When he’s not manning the drumkit for alt-rock juggernaut Wilco, Glenn Kotche works tirelessly on his own as a composer and percussionist with “unfailing taste, technique and discipline” (Chicago Tribune). His latest work is the multi-hued Adventureland, a collaborative effort and his first since 2006’s 'Mobile'. It all started when Kotche caught a Kronos Quartet concert in 2006 and set out to write a string quartet. Eventually, the scope of the project morphed into a kaleidoscopic amusement ride of strings, gamelan, electronics and Kotche’s vast arsenal of percussion instruments.
“For the string quartet, I was banging my head against the wall for ideas”, Kotche remembers, “and the solution didn’t really come to me until I sat down at the drums. I realized, ‘Hey—four voices, four limbs!’ So I made the cello my right foot, the viola my left foot, and took it from there. When I transposed that, I had the first three movements of Anomaly.”
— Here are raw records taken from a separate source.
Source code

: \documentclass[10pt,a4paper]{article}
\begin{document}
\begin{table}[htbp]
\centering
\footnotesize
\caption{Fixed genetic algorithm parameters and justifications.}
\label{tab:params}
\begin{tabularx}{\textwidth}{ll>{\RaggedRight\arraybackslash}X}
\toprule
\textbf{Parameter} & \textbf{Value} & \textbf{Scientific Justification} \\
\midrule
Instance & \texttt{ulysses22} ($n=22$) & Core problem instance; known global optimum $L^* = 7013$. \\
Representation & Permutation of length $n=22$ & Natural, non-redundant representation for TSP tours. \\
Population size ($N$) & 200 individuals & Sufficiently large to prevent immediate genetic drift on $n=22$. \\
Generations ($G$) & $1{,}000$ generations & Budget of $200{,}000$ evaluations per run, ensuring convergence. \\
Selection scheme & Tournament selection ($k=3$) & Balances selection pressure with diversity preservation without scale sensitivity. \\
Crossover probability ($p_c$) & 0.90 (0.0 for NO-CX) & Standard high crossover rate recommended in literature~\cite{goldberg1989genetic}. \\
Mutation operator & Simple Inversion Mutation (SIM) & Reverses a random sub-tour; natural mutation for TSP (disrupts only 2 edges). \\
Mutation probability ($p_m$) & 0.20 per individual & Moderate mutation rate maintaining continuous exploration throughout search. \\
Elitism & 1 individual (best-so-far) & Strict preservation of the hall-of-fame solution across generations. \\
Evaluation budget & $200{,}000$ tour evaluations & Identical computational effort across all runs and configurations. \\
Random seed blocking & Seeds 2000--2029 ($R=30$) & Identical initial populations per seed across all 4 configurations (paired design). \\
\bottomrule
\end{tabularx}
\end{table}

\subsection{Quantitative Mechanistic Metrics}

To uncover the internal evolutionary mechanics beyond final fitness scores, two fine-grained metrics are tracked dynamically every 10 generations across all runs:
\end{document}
Kotche premiered 'Anomaly' with Kronos Quartet at the 25th Anniversary San Francisco Jazz Festival in 2007. Fittingly, the piece’s seven movements serve as the connective tissue that binds Adventureland into a cohesive whole. From the wild ride of Triple Fantasy (an ingeniously spliced suite of performances by Kronos Quartet and Chicago’s eighth blackbird ensemble, embellished with various field recordings) to the playfully pop-like gamelan arrangement of The Traveling Turtle, the recording maps an intense and fertile period of growth in Kotche’s artistic vision. It’s capped off by the chilling, at times even macabre five-part piece The Haunted (for “two pianos vs. percussion”), which features Lisa Kaplan, Doug Perkins, Matthew Duvall and Yvonne Lam.